__YOUR ASSIGNMENT__.
Scan the material that follows. Copy every line containing the word "dimensions".

──────── SUPPLIED MATERIAL

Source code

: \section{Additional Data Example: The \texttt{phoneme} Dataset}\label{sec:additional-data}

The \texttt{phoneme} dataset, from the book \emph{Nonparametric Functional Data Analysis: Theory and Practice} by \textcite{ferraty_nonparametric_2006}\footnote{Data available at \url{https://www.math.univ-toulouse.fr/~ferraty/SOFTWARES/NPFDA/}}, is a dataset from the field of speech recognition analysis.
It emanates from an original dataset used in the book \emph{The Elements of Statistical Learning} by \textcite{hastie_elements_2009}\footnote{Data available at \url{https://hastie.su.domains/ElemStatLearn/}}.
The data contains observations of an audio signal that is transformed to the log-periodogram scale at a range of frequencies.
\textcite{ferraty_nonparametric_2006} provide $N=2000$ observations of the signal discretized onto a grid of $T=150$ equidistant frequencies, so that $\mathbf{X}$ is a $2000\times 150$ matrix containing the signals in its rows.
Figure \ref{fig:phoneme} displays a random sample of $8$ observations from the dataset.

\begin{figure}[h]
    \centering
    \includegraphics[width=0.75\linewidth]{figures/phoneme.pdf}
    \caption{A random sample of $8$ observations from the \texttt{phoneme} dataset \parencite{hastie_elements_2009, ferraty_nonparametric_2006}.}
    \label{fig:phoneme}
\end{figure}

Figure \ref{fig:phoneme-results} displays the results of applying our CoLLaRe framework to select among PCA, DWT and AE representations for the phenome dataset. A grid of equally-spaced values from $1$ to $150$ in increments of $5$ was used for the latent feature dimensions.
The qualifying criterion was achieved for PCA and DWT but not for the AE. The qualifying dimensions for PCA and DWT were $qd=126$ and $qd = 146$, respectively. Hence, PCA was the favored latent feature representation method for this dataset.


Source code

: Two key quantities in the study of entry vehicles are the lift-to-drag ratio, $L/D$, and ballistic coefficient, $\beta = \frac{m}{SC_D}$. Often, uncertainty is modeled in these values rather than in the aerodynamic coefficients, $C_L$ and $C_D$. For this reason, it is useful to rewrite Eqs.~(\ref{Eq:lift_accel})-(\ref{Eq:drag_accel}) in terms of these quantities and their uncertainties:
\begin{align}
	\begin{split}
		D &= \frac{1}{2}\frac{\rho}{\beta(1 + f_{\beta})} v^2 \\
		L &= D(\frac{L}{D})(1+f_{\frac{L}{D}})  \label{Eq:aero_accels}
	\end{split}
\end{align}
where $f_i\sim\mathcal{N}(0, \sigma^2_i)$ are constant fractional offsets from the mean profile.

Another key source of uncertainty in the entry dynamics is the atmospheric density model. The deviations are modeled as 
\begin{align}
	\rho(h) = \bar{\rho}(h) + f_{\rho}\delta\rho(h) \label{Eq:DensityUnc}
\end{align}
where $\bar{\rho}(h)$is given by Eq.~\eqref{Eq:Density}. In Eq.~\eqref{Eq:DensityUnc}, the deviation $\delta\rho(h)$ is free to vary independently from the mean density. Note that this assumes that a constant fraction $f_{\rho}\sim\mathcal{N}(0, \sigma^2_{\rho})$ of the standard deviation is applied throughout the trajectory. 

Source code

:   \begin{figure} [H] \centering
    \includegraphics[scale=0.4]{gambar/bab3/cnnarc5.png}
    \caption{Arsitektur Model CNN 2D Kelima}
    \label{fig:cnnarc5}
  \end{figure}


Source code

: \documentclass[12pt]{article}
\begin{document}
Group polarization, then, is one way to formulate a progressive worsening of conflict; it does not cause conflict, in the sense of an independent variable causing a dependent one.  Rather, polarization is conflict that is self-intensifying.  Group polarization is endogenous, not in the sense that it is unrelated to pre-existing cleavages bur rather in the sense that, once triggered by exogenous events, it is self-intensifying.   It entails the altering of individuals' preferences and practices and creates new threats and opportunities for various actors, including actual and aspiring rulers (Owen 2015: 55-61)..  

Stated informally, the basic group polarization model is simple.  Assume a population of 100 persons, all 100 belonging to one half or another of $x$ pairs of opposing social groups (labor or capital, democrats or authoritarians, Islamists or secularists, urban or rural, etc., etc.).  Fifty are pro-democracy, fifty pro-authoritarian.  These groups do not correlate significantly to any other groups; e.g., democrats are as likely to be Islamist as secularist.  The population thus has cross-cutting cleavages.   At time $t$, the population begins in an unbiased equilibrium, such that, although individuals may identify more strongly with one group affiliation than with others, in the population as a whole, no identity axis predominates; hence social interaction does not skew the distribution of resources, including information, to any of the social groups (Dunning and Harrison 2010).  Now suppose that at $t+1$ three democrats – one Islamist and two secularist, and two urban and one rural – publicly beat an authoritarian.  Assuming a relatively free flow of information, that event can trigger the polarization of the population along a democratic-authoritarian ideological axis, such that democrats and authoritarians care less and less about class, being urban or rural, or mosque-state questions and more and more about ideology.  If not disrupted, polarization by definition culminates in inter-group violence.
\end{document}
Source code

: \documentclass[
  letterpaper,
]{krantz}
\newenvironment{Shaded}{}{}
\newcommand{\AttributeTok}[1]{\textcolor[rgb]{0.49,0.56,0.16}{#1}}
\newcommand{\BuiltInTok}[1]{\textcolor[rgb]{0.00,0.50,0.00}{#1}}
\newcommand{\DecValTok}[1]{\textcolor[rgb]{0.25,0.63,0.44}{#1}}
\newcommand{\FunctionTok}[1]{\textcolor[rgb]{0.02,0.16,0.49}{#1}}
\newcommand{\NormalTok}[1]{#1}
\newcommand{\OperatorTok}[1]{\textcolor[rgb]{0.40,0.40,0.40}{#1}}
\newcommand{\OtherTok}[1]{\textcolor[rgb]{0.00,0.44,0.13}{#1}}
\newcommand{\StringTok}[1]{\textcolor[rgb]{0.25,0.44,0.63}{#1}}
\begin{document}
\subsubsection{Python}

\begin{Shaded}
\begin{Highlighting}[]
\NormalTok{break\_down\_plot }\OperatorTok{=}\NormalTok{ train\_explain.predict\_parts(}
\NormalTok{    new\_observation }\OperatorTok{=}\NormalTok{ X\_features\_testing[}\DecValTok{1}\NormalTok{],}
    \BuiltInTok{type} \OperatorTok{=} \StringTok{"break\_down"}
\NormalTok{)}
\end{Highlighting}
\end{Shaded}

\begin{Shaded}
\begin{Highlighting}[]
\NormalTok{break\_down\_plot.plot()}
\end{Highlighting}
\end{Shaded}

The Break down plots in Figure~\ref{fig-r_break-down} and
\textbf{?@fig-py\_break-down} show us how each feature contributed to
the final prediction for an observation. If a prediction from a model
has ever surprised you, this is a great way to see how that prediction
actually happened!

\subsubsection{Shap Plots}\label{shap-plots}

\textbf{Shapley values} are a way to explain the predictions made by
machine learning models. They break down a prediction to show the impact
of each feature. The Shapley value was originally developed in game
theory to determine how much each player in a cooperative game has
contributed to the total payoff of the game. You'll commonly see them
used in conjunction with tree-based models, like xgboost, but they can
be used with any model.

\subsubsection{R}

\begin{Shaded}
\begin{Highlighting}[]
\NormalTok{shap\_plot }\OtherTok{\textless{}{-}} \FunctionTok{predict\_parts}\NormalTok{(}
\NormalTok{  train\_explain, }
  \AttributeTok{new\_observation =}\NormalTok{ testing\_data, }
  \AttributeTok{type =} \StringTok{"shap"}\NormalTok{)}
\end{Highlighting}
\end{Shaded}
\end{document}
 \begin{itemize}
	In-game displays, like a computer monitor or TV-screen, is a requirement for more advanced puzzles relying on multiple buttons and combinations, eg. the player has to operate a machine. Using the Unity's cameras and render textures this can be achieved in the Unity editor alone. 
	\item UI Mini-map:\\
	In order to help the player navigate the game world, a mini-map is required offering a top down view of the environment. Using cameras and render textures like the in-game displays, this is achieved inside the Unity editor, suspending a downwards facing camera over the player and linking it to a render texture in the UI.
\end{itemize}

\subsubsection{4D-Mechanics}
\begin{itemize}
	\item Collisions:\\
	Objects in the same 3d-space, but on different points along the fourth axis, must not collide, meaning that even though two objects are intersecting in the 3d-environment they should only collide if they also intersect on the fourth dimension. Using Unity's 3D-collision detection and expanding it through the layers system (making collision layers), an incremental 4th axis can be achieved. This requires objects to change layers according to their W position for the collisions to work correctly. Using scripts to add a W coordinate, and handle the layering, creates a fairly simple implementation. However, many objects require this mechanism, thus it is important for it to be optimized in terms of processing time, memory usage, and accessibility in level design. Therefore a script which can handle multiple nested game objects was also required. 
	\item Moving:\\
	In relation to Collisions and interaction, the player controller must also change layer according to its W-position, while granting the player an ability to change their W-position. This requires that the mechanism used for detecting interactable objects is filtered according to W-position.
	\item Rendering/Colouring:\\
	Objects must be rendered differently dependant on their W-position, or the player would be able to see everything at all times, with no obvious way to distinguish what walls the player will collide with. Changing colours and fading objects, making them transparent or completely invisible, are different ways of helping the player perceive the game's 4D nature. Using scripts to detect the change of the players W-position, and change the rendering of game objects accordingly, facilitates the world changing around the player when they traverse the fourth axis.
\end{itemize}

────────────────

__TASK RESULT__.
Figure \ref{fig:phoneme-results} displays the results of applying our CoLLaRe framework to select among PCA, DWT and AE representations for the phenome dataset. A grid of equally-spaced values from $1$ to $150$ in increments of $5$ was used for the latent feature dimensions.
The qualifying criterion was achieved for PCA and DWT but not for the AE. The qualifying dimensions for PCA and DWT were $qd=126$ and $qd = 146$, respectively. Hence, PCA was the favored latent feature representation method for this dataset.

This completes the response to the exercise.